14. INDEMNIFICATION.
The Partners each agree to indemnify and hold harmless the other Partners and their respective permitted successors and assigns against any losses, claims, damages, penalties, liabilities, punitive damages, expenses, reasonable legal fees of whatsoever kind or amount which result from the negligence of or breach of this Agreement by the indemnifying Party, its respective affiliate or successors and any assign that occurs in connection with this Agreement. This section remains in full force and effect even after the termination of the Agreement.
15. ARBITRATION.
In the event of any dispute arising in and out of this Agreement between the Partners, it shall be resolved by arbitration. There shall be [Number of Arbitrators] arbitrators, who shall be appointed by [Arbitration Appointing Party Name]. The venue of arbitration shall be [Location of Arbitration], and the Seat shall be [State of Seat]. The arbitrators' decision shall be final and binding on all the Partners.
16. ASSIGNABILITY.
Neither Partner may assign this Agreement or the rights and obligations thereunder to any third party without the prior express written approval of the other Partners, which shall not be unreasonably withheld.
17. NOTICES.
Any notice required to be given to any of the Partners shall be delivered by certified mail or courier to the mentioned address by the Sender.
18. FORCE MAJEURE.
Neither Partner shall be liable for any failure in performance of the obligation under this Agreement due to cause beyond that Party's reasonable control (including and not limited to any pandemic, fire, strike, act, or order of public authority, and other acts of God) during the pendency of such event.
19. MODIFICATION.
No modification of this Agreement shall be made unless in writing signed by all the Partners.
20. SEVERABILITY.
If any term, clause, or provision hereof is held invalid or unenforceable by a court of competent jurisdiction, all other terms will remain in full force and effect until the Agreement’s termination.

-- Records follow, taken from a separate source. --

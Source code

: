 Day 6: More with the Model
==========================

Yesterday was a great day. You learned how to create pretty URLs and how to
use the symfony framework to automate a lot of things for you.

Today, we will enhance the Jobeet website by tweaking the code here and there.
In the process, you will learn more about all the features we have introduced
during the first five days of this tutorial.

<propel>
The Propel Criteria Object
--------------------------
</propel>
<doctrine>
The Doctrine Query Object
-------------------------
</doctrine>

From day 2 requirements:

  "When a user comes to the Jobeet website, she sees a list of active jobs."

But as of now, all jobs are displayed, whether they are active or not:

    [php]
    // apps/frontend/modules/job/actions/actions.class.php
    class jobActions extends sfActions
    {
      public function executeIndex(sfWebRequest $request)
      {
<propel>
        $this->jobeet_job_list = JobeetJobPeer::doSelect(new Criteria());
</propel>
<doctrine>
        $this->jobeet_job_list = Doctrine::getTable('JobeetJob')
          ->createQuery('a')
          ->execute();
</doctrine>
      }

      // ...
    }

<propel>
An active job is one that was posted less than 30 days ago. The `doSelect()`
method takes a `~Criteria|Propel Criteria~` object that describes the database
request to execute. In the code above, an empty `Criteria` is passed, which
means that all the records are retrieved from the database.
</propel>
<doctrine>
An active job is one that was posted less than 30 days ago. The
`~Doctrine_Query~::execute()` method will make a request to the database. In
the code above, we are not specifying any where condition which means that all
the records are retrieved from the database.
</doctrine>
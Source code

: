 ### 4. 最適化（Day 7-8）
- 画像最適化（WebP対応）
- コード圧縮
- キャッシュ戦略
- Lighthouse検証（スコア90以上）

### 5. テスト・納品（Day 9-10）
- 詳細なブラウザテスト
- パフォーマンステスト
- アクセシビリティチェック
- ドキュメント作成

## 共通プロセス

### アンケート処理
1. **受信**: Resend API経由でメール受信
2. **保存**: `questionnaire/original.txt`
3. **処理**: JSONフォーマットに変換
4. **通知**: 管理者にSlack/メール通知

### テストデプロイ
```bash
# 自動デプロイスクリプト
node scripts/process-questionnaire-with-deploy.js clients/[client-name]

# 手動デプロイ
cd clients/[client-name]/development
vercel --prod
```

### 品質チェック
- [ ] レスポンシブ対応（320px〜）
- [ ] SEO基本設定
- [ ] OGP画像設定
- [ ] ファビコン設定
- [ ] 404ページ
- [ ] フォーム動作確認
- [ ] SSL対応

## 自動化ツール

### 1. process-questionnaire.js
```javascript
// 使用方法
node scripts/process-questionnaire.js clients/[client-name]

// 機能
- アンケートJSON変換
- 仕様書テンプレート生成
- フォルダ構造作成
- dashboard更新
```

21. GOVERNING LAW AND JURISDICTION.
This Agreement shall be governed following the laws of [Governing Law]. All disputes under this Agreement shall be resolved by litigation in the courts of [Jurisdiction], including the federal courts therein, and the Partners all consent to the jurisdiction of such courts, agree to accept service of process by mail, and hereby waive any jurisdictional or venue defenses otherwise available to it.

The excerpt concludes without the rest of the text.